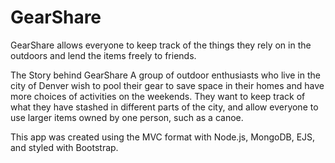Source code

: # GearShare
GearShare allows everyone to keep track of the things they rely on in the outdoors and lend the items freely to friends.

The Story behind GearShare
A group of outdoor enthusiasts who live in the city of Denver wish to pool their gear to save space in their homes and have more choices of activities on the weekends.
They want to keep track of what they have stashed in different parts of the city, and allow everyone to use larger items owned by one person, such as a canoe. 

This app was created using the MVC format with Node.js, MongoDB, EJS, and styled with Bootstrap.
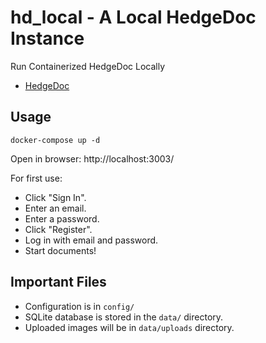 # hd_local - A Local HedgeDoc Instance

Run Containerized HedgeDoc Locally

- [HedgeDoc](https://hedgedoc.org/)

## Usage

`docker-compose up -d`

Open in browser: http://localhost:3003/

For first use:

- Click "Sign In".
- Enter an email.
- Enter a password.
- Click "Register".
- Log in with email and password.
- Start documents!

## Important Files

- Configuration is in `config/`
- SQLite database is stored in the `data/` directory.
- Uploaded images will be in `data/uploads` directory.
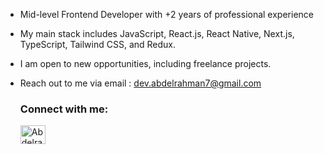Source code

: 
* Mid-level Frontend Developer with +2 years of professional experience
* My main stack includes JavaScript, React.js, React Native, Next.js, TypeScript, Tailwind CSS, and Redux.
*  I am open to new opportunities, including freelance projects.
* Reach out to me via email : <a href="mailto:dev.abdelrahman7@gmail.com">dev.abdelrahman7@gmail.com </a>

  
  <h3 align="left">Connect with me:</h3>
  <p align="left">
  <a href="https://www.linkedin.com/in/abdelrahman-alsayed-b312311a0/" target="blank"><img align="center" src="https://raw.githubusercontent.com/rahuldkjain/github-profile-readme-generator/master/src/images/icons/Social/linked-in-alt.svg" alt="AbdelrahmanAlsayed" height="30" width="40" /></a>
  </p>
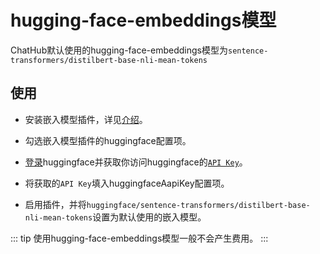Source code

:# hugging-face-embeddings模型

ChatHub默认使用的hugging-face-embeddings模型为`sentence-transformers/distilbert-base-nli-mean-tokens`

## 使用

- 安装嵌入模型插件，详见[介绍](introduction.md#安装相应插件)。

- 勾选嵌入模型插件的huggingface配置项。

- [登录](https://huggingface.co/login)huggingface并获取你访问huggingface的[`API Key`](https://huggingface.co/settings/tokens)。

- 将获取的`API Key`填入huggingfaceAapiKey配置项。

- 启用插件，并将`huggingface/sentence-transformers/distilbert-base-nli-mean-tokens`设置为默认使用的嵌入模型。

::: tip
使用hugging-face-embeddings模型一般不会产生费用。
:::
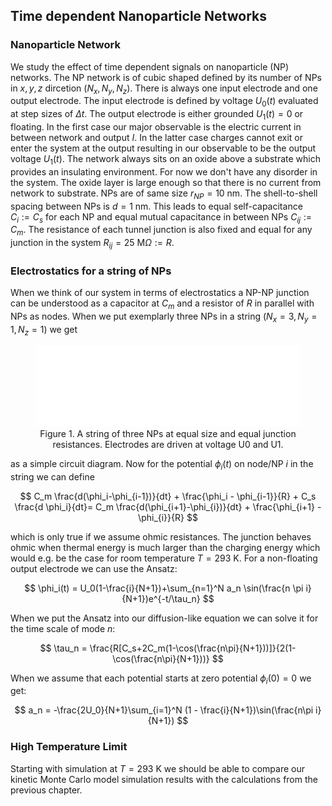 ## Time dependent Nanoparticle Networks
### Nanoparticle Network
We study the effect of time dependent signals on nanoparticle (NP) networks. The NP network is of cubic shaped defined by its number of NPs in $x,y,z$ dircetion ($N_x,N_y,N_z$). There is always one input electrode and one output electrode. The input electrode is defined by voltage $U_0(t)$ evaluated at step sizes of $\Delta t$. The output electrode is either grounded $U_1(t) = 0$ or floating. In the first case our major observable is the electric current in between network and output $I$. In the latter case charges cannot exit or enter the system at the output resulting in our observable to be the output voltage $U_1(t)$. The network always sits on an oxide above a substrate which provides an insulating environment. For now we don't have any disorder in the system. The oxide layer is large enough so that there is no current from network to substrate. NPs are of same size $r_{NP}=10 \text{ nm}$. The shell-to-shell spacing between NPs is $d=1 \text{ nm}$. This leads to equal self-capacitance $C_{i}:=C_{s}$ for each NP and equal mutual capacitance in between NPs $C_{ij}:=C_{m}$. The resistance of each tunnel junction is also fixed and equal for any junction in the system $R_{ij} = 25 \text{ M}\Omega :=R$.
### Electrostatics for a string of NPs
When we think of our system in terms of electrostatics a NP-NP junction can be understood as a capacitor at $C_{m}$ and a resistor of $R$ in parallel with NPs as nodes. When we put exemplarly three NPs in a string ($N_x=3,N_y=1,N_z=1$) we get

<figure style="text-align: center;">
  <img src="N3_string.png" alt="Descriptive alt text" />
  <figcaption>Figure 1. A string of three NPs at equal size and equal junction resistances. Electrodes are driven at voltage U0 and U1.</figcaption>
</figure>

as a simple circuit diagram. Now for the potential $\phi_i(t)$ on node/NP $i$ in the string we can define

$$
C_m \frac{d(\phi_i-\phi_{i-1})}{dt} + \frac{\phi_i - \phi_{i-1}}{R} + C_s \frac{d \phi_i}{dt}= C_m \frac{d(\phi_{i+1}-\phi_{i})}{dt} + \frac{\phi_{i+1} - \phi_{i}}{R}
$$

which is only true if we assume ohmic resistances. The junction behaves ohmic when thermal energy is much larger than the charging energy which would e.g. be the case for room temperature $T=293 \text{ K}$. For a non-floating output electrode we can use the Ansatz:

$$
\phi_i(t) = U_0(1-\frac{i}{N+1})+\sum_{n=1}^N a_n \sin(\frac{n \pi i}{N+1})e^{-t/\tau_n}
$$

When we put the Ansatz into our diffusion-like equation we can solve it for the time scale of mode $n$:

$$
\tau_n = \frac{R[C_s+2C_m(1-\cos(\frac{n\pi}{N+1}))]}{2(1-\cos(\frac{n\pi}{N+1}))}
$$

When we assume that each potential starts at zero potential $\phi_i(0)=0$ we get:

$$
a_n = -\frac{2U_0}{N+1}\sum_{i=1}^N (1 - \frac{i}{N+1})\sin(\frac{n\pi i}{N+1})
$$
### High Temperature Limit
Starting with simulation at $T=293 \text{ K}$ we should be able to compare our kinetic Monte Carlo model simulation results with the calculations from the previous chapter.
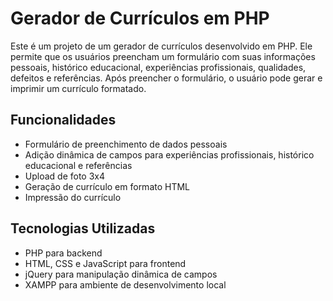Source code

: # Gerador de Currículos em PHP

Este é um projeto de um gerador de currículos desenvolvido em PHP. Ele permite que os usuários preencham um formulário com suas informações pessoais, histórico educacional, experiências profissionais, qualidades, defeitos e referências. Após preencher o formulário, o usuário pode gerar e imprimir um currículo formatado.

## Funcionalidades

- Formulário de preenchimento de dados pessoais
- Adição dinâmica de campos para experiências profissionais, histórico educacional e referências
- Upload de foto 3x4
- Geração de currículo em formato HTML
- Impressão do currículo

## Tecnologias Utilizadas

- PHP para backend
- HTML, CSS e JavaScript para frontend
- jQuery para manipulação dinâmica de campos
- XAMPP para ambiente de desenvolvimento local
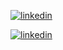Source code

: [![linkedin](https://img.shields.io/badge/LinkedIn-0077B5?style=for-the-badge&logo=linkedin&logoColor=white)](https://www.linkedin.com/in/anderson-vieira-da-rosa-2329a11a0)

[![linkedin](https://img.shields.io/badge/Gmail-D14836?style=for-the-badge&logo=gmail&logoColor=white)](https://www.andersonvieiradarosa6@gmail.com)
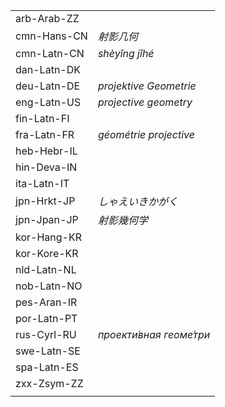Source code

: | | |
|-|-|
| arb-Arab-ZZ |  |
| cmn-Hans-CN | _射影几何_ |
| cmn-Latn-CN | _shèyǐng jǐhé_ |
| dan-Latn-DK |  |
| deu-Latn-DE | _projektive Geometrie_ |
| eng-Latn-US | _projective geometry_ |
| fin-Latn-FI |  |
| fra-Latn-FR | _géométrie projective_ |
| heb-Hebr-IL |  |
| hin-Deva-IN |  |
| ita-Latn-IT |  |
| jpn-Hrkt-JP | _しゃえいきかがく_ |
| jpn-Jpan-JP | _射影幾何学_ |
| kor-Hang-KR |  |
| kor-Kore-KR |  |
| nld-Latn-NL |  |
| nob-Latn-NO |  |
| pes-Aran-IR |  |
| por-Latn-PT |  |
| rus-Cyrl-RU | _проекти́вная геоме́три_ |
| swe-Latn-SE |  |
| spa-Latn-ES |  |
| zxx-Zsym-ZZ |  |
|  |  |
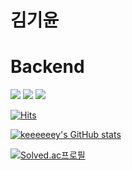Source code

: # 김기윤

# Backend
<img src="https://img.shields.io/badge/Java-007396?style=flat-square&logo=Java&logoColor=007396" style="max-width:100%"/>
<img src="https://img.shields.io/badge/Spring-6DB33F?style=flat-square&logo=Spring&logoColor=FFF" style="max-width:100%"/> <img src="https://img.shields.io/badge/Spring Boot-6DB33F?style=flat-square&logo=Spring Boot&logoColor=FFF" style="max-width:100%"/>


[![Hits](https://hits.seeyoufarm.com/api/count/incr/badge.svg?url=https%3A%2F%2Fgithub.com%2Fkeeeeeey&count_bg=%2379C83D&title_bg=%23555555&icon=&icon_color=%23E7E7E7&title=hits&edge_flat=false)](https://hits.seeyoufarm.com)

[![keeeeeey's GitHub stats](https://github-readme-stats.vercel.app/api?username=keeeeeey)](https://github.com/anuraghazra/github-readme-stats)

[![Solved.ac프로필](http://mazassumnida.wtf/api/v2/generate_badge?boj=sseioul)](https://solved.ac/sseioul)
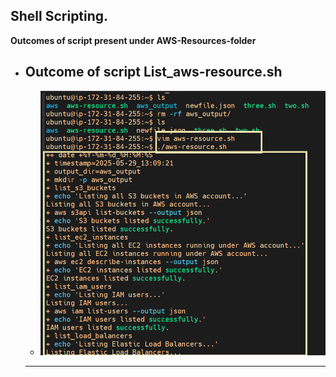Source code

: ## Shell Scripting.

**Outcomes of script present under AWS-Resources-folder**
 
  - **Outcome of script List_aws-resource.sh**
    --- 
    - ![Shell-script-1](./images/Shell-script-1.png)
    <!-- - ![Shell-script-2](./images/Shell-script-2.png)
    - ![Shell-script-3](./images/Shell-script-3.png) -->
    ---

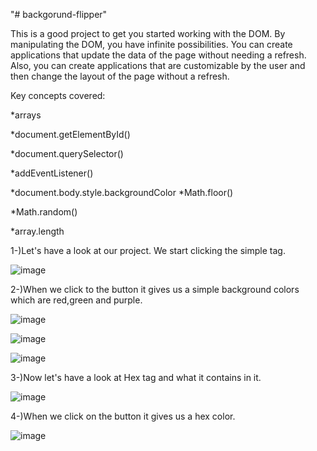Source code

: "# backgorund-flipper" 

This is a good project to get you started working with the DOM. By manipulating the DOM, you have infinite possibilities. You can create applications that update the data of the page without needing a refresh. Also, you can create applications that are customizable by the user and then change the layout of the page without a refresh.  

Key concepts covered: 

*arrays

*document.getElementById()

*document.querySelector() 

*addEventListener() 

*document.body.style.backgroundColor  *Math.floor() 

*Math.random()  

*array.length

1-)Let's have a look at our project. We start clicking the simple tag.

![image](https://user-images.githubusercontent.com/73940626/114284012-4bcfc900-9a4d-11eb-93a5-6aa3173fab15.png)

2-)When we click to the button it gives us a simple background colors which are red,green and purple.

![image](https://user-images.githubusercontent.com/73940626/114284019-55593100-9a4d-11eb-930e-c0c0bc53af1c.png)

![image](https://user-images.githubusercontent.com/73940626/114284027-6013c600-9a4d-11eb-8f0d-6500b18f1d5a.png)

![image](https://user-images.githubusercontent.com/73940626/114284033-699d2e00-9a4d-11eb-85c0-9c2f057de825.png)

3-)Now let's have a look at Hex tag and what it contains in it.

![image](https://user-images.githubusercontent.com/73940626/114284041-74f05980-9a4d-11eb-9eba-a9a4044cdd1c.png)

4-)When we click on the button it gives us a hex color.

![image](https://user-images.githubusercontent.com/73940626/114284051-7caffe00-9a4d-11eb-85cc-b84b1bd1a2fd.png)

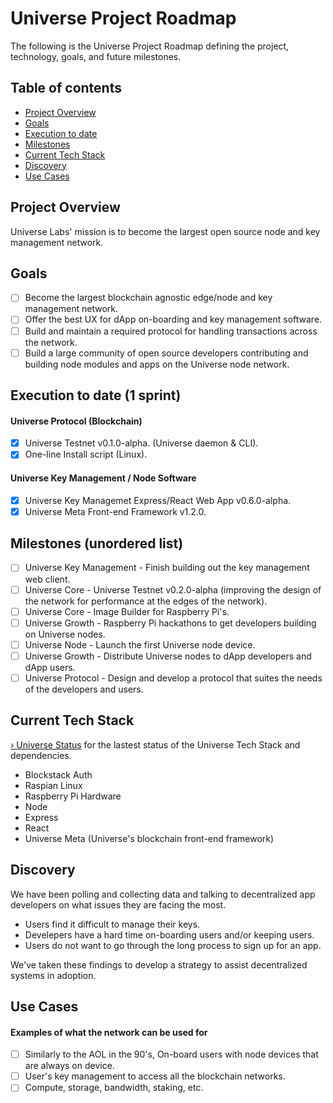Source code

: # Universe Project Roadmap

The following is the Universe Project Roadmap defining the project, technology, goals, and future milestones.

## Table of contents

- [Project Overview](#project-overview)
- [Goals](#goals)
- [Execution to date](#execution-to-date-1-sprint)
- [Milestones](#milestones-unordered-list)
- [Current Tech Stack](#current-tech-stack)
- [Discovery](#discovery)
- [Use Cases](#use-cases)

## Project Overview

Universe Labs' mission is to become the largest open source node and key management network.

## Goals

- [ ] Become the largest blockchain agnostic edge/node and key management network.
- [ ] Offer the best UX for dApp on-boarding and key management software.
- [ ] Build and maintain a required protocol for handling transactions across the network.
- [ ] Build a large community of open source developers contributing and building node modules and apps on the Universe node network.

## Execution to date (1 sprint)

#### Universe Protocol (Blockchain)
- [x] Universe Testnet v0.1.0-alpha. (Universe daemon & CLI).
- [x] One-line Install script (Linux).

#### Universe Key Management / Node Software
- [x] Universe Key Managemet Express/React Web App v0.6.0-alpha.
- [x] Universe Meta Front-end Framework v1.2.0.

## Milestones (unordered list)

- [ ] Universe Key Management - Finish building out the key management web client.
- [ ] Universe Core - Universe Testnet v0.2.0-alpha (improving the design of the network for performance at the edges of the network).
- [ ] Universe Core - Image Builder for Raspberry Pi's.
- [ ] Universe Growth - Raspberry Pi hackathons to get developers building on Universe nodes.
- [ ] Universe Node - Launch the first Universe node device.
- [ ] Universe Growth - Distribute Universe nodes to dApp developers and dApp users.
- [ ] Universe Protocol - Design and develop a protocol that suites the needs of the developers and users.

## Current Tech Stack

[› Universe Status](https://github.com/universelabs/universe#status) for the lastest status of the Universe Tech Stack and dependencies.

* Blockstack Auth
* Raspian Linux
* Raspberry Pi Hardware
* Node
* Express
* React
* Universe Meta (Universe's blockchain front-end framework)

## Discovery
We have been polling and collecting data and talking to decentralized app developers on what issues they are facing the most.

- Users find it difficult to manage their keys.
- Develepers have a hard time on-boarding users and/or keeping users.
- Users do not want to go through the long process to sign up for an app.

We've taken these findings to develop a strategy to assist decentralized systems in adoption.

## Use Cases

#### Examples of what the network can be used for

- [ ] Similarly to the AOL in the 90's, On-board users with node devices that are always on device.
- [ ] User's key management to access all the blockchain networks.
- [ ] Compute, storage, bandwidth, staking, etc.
⁂
_What is being asked_. Look above and copy only the lines from the one holding "## Important Files" to the one holding "- 勾选嵌入模型插件的huggingface配置项。", both included, exactly, minus the pictures.

_Output for this exercise_.
## Important Files

- Configuration is in `config/`
- SQLite database is stored in the `data/` directory.
- Uploaded images will be in `data/uploads` directory.
Source code

: 
* Mid-level Frontend Developer with +2 years of professional experience
* My main stack includes JavaScript, React.js, React Native, Next.js, TypeScript, Tailwind CSS, and Redux.
*  I am open to new opportunities, including freelance projects.
* Reach out to me via email : <a href="mailto:dev.abdelrahman7@gmail.com">dev.abdelrahman7@gmail.com </a>

  
  <h3 align="left">Connect with me:</h3>
  <p align="left">
  <a href="https://www.linkedin.com/in/abdelrahman-alsayed-b312311a0/" target="blank"><img align="center" src="https://raw.githubusercontent.com/rahuldkjain/github-profile-readme-generator/master/src/images/icons/Social/linked-in-alt.svg" alt="AbdelrahmanAlsayed" height="30" width="40" /></a>
  </p>
Source code

:# hugging-face-embeddings模型

ChatHub默认使用的hugging-face-embeddings模型为`sentence-transformers/distilbert-base-nli-mean-tokens`

## 使用

- 安装嵌入模型插件，详见[介绍](introduction.md#安装相应插件)。

- 勾选嵌入模型插件的huggingface配置项。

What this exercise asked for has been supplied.